── SUPPLIED MATERIAL ──
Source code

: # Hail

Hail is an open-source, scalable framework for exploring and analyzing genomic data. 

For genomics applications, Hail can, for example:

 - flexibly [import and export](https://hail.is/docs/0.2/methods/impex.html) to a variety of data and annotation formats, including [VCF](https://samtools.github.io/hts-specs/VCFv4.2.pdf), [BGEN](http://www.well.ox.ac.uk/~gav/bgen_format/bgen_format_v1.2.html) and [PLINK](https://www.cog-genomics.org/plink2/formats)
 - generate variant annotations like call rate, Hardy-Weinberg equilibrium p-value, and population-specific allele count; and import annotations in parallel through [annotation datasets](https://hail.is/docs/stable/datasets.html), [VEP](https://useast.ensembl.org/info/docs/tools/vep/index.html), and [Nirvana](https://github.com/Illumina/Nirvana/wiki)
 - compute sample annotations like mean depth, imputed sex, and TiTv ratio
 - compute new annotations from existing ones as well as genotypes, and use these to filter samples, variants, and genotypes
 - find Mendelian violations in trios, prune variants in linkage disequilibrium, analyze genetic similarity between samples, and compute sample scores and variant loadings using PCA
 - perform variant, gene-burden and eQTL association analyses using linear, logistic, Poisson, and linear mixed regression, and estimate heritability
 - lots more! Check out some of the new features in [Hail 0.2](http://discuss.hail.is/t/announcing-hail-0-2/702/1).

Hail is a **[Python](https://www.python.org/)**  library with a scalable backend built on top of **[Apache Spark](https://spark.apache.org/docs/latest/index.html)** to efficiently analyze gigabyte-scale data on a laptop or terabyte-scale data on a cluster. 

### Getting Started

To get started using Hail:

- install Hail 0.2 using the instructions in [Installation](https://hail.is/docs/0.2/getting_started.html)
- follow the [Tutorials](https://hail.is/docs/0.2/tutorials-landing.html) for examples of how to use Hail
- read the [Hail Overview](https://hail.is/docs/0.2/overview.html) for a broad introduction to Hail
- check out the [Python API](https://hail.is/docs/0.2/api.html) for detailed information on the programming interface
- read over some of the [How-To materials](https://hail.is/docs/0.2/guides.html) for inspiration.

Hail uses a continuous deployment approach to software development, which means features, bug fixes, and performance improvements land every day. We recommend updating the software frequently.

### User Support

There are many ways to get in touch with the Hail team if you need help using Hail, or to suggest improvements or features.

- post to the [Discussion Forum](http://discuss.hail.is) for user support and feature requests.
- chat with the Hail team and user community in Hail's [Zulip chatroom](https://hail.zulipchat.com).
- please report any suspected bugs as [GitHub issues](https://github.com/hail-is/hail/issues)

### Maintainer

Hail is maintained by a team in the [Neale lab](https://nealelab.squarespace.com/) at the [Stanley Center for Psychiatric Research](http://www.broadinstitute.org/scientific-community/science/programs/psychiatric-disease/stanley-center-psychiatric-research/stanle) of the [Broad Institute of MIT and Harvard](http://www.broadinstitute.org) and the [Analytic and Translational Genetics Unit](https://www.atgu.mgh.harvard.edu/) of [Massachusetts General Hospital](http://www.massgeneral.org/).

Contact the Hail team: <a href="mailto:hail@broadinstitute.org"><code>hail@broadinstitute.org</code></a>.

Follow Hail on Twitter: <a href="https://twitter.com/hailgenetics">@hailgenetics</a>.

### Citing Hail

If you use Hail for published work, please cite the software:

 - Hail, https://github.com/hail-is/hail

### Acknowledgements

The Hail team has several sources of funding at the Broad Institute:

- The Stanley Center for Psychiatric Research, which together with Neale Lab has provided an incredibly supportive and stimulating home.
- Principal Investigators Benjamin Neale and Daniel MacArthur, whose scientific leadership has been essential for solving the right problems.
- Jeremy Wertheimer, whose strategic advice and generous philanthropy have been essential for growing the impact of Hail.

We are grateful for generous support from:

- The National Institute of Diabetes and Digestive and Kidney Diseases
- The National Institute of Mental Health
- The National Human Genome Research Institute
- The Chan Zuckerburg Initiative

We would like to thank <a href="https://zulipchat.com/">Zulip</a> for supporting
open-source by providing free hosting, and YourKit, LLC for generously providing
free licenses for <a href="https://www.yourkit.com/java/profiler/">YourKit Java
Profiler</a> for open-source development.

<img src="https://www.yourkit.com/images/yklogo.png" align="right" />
───
── SUPPLIED MATERIAL ──
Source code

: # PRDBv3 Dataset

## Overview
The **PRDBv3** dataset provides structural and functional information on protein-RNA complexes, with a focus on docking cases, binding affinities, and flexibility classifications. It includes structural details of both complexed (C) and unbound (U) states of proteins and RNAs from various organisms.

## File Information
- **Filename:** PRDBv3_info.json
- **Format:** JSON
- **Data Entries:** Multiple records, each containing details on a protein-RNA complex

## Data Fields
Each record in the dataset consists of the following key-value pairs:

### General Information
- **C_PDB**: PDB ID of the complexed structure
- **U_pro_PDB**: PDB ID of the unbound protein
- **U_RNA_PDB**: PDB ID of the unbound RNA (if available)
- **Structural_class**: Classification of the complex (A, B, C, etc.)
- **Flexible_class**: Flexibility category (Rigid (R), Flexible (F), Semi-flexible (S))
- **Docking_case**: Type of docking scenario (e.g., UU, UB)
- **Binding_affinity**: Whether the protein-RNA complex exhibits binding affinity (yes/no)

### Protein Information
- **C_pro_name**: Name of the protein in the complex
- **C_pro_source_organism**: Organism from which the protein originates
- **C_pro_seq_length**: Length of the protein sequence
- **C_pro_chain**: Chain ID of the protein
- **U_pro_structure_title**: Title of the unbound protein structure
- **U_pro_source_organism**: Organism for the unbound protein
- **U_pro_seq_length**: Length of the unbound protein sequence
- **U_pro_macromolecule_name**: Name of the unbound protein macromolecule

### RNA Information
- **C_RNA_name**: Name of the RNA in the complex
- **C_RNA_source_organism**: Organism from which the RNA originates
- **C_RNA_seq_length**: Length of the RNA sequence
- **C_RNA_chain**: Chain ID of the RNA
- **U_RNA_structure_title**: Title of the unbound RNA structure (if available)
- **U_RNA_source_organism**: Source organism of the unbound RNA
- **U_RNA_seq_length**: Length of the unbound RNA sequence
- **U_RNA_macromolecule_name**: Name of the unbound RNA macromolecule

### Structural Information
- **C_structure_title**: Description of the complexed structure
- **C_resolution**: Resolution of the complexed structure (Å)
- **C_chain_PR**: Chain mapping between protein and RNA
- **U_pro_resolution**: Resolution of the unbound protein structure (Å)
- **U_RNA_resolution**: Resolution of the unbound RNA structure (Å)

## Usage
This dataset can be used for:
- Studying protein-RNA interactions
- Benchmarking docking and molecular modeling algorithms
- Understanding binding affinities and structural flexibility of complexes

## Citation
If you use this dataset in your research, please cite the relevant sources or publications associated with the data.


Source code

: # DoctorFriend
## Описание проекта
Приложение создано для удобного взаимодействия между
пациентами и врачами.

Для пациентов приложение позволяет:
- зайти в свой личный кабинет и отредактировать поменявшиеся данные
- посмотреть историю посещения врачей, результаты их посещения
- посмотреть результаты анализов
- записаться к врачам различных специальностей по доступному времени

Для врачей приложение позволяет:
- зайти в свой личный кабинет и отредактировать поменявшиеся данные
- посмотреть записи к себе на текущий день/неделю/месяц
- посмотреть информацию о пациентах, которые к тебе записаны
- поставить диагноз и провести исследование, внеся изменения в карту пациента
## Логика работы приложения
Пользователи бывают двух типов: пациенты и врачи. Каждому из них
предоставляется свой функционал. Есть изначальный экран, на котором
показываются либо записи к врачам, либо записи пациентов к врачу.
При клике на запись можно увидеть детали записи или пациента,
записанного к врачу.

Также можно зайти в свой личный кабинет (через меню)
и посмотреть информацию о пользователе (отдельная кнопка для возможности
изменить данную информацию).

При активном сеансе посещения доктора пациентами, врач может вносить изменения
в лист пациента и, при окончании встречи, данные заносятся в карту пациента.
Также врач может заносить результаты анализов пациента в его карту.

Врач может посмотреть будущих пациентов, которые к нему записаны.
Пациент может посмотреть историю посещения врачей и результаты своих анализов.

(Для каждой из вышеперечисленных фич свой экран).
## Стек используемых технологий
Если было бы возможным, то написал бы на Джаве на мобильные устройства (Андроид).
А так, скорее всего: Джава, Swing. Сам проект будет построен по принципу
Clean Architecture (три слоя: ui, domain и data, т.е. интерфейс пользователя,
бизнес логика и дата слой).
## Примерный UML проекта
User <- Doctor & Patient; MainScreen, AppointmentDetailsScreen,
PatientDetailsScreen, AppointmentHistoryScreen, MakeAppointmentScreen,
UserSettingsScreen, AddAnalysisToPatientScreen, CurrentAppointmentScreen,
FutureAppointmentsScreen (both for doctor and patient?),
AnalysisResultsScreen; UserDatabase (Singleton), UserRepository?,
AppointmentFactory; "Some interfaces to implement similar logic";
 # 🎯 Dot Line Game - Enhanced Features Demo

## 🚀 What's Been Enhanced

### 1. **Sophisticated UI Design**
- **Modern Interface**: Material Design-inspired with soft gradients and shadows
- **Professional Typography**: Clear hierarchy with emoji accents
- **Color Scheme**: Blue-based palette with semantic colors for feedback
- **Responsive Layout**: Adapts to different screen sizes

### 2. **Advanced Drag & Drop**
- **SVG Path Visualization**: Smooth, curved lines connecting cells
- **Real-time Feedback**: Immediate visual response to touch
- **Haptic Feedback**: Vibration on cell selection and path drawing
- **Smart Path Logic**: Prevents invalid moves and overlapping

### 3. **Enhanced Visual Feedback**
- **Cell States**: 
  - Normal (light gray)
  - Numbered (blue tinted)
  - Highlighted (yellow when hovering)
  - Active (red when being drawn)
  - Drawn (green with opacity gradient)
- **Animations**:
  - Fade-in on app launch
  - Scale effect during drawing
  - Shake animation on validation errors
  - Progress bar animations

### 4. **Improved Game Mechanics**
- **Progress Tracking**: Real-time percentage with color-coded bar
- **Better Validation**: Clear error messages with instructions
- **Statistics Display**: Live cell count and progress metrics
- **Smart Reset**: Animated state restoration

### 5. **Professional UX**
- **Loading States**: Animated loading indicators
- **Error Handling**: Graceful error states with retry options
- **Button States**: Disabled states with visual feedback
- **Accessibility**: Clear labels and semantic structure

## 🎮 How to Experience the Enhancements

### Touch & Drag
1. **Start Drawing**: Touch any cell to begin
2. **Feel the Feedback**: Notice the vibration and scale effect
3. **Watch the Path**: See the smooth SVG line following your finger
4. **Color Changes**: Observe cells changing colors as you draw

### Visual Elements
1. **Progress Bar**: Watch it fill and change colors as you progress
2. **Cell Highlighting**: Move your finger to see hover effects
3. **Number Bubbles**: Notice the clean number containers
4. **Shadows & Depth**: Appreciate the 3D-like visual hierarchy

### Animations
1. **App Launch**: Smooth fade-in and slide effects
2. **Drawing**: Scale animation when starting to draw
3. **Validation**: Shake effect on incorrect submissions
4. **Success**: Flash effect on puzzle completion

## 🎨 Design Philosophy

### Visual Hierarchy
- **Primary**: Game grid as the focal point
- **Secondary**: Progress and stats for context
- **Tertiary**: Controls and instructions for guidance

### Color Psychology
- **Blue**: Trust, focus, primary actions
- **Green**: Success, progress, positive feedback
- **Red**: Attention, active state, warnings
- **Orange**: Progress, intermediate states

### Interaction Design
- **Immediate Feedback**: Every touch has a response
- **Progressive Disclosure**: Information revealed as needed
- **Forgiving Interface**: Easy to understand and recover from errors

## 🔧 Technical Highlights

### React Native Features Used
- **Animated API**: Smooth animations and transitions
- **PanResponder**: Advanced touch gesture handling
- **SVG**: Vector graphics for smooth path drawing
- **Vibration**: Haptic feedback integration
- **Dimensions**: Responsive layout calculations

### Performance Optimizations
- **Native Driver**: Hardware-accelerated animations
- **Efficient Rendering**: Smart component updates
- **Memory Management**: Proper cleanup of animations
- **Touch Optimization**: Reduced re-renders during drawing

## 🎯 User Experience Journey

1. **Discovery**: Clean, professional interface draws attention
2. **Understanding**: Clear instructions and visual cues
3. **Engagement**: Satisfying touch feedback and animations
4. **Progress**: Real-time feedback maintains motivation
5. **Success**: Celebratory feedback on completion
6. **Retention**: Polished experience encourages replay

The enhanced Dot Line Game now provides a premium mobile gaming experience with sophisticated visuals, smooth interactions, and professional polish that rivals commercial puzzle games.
───
* **TASK BRIEF**
An exact copy of the lines above between the line holding "- посмотреть историю" and the line holding "записанного к врачу.", inclusive, is the whole answer.

* **SOLVED EXERCISE**
- посмотреть историю посещения врачей, результаты их посещения
- посмотреть результаты анализов
- записаться к врачам различных специальностей по доступному времени

Для врачей приложение позволяет:
- зайти в свой личный кабинет и отредактировать поменявшиеся данные
- посмотреть записи к себе на текущий день/неделю/месяц
- посмотреть информацию о пациентах, которые к тебе записаны
- поставить диагноз и провести исследование, внеся изменения в карту пациента
## Логика работы приложения
Пользователи бывают двух типов: пациенты и врачи. Каждому из них
предоставляется свой функционал. Есть изначальный экран, на котором
показываются либо записи к врачам, либо записи пациентов к врачу.
При клике на запись можно увидеть детали записи или пациента,
записанного к врачу.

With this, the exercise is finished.